(Dataset entries)
──────────
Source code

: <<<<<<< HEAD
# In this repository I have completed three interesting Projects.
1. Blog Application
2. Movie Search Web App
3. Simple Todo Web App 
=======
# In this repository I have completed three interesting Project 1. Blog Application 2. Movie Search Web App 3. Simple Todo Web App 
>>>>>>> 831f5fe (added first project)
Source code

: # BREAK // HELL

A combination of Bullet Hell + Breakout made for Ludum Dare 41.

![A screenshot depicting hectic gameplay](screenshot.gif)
──────────
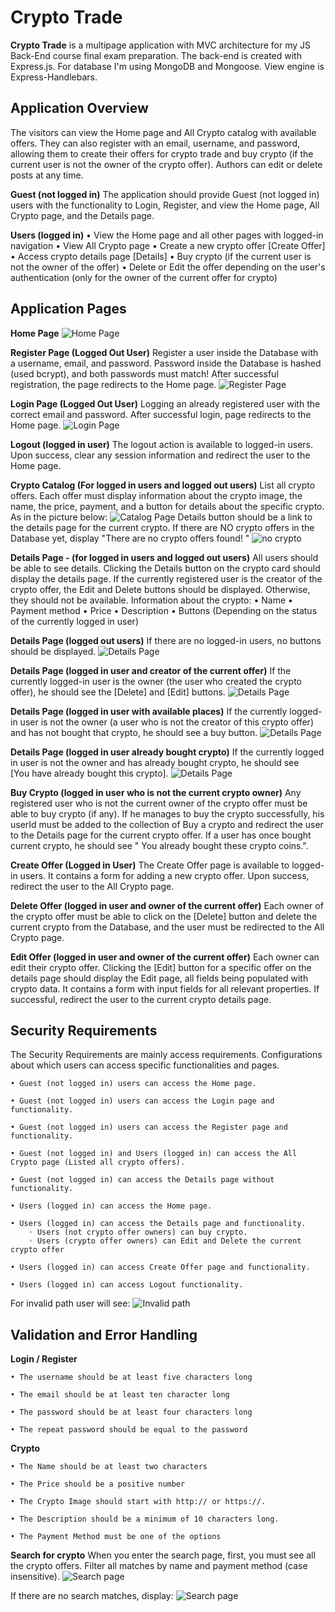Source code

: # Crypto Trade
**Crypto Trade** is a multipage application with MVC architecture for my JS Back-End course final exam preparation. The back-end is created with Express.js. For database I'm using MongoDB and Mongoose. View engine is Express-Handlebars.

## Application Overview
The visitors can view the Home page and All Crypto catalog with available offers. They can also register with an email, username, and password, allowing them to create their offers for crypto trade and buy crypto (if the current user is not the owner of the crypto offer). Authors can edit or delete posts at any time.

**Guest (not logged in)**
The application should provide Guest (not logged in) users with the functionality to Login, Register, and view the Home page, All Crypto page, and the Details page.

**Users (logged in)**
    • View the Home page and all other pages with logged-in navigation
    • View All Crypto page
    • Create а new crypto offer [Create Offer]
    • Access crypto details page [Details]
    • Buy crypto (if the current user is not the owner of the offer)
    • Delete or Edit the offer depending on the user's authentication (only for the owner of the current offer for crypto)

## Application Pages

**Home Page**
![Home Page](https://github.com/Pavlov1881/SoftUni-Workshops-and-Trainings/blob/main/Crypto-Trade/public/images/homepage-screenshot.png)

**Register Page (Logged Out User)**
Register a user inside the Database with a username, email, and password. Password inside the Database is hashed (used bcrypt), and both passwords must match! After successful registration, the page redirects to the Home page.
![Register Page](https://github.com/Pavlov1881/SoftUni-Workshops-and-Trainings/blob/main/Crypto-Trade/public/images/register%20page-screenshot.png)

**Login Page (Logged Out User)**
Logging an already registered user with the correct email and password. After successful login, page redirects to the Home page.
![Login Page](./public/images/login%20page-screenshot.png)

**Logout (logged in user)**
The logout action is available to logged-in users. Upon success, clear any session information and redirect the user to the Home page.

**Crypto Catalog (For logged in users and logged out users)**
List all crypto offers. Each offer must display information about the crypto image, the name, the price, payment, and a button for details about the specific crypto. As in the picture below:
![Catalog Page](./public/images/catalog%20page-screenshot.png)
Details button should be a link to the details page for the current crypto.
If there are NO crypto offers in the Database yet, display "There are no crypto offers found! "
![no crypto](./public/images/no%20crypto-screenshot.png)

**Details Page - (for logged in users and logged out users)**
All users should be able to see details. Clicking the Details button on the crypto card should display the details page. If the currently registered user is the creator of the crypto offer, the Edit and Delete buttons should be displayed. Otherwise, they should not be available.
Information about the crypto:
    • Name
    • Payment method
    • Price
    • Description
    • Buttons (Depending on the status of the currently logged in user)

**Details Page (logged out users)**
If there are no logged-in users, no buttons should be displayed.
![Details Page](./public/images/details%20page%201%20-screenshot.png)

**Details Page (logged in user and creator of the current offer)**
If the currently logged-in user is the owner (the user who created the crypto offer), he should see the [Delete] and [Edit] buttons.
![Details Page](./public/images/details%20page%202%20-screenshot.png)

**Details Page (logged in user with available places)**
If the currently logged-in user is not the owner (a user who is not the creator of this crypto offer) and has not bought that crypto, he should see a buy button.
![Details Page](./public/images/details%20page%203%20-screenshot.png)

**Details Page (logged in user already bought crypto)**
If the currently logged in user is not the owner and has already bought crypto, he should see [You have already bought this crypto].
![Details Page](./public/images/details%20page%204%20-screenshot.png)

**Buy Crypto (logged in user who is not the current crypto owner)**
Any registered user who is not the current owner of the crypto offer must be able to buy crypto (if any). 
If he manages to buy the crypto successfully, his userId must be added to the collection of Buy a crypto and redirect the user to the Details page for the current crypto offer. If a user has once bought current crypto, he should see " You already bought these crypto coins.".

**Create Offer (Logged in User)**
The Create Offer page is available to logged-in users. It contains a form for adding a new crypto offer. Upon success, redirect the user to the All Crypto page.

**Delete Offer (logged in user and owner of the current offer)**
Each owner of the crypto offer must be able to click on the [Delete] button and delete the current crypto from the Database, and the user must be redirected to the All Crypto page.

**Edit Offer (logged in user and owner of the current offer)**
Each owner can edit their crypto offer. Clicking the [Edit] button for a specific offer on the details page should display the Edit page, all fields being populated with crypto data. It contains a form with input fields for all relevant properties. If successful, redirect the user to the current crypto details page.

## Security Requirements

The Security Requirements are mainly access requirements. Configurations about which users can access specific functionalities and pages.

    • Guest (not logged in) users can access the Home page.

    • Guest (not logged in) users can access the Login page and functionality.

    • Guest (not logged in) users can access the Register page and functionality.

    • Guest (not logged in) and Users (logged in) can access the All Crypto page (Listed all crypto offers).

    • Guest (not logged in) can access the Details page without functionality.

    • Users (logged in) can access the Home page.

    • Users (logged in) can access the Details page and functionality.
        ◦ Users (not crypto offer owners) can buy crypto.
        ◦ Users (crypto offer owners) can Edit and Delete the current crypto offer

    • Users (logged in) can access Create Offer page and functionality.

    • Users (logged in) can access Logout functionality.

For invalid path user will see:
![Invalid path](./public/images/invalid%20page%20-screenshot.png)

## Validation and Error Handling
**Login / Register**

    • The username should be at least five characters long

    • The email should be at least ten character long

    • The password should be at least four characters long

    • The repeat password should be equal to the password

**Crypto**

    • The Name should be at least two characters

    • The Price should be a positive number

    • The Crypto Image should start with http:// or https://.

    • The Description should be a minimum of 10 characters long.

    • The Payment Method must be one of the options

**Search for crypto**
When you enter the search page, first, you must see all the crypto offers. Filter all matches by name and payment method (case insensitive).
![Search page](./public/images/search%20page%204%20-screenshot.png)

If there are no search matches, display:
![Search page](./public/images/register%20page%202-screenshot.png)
──────────
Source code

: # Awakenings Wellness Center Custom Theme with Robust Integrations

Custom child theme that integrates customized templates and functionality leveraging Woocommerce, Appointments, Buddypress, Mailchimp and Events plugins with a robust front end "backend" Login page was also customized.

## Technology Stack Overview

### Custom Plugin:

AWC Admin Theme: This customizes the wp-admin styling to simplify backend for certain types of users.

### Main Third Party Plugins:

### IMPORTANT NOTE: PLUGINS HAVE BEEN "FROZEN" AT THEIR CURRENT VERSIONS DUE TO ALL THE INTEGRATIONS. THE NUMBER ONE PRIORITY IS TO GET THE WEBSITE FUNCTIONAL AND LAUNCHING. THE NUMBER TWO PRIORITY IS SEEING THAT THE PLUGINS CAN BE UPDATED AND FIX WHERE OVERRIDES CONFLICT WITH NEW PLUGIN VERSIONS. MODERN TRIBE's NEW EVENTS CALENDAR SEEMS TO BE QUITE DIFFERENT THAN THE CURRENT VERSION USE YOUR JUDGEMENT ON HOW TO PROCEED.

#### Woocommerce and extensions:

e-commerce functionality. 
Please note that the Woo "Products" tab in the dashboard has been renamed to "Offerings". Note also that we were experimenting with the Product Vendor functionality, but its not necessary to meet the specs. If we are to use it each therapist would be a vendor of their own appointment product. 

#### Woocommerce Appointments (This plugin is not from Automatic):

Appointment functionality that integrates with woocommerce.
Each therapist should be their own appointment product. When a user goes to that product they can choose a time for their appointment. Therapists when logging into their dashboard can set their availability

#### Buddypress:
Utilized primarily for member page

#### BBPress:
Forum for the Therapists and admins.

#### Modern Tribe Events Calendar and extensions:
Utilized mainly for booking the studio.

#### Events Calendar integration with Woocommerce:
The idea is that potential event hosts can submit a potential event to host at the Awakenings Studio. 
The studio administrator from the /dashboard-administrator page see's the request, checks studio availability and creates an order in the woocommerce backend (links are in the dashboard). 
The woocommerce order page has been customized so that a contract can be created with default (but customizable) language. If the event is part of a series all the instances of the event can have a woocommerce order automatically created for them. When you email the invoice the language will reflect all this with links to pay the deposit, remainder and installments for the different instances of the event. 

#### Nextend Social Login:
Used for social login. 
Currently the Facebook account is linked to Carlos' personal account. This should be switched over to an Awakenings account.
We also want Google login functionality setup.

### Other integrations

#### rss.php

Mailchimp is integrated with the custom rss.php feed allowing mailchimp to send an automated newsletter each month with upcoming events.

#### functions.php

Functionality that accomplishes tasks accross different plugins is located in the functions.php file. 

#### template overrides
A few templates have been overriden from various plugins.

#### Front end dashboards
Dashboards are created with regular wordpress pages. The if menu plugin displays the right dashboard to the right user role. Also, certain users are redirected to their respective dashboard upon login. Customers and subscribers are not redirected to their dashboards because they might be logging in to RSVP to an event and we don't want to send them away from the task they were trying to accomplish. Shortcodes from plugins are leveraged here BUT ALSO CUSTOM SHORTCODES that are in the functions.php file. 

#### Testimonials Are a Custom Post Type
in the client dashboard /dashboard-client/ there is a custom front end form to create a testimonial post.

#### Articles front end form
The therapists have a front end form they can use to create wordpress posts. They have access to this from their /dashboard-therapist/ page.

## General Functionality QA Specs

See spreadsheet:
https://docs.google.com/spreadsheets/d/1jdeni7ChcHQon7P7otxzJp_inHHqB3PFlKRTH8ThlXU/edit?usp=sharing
──────────
What the task asks:
Please return only the lines above, starting at the line that has "All users should" and ending at the line that has "Any registered user", keeping both and leaving each one unchanged.

Finished exercise:
All users should be able to see details. Clicking the Details button on the crypto card should display the details page. If the currently registered user is the creator of the crypto offer, the Edit and Delete buttons should be displayed. Otherwise, they should not be available.
Information about the crypto:
    • Name
    • Payment method
    • Price
    • Description
    • Buttons (Depending on the status of the currently logged in user)

**Details Page (logged out users)**
If there are no logged-in users, no buttons should be displayed.
![Details Page](./public/images/details%20page%201%20-screenshot.png)

**Details Page (logged in user and creator of the current offer)**
If the currently logged-in user is the owner (the user who created the crypto offer), he should see the [Delete] and [Edit] buttons.
![Details Page](./public/images/details%20page%202%20-screenshot.png)

**Details Page (logged in user with available places)**
If the currently logged-in user is not the owner (a user who is not the creator of this crypto offer) and has not bought that crypto, he should see a buy button.
![Details Page](./public/images/details%20page%203%20-screenshot.png)

**Details Page (logged in user already bought crypto)**
If the currently logged in user is not the owner and has already bought crypto, he should see [You have already bought this crypto].
![Details Page](./public/images/details%20page%204%20-screenshot.png)

**Buy Crypto (logged in user who is not the current crypto owner)**
Any registered user who is not the current owner of the crypto offer must be able to buy crypto (if any). 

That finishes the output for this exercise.